Arauz ganó en la primera vuelta, perdió en la segunda. Obtuvo casi 4.234.000 de votos. Not bad. Y, dato no menor, es el más querido en la provincia de Manabí (donde dobló a Lasso), que es la provincia más bacán para ser querido (2).
Pero también Arauz es un tipo con suerte por haber perdido. Como es un político bisoño y sin una agencia política propia, sujeto a los controles a distancia de Rafael Correa (el Dr. Frankenstein de su experimento vital) y a los rigores del cargamontón de los actores de la derecha, incluidos los fieros medios de comunicación, Arauz iba a soportar una presión que terminaría en una implosión. De Andrés Arauz o del país. O de los dos.
De hecho, hay cómo leer su derrota como una elegante capitulación. Desde el campo de Arauz se sopesó la situación: por una parte, un político novel sin verdadero poder popular, más acostumbrado a los cuadros de Excel que a la calle, y por otra, un político aliado con el órgano electoral, con recursos y ambición, con los medios de comunicación a su favor. Si no se aceptaba el triunfo del rival (es decir, si hacía el berrinche que Lasso el 2017), Arauz iba a emprender una batalla desigual, que iba a concluir en derrota con humillación.
Para prevenir eso, la salida elegante: una concesión de la derrota rara vez vista en este país arrabalero, con un discurso que juzgo el mejor de su breve carrera.

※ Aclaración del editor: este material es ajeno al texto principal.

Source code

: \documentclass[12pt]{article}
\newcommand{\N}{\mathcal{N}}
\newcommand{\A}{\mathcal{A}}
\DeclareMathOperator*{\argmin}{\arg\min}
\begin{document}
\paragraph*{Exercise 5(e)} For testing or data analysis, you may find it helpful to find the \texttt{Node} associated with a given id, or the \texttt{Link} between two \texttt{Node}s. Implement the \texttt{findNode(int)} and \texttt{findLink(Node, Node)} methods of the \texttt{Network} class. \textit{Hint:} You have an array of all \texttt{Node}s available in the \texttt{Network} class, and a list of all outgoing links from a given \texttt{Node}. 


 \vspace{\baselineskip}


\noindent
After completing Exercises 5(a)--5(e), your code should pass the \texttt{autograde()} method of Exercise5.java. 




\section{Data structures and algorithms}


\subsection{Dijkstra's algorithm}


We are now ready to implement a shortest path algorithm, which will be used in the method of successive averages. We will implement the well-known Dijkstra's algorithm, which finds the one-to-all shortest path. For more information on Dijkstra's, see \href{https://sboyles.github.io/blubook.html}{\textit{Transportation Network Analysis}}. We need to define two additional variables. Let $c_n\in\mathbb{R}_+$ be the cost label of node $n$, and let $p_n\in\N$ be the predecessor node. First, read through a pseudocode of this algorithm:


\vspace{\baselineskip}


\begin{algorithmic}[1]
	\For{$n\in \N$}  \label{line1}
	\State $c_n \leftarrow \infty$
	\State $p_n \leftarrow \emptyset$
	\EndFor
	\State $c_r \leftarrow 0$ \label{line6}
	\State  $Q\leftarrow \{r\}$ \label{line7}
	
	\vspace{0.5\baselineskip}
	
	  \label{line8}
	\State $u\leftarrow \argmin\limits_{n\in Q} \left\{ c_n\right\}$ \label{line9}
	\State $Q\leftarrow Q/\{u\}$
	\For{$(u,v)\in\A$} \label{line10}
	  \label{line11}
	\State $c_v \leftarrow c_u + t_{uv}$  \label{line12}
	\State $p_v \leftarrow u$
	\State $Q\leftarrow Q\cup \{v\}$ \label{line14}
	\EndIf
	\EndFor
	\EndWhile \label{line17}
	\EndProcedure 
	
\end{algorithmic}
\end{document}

Me recordó esta frase de Borges: ‘Hay una dignidad que el vencedor no puede alcanzar’. Y Arauz la encontró.
(1) Si ganaba, Arauz se hubiera convertido en el segundo Presidente más joven de la historia del Estado ecuatoriano (v. ‘31 de enero de 1839’).
(2) Si una de las 24 provincias es para que a uno lo quieran mucho, mucho, esa es Manabí. It had me at corviche.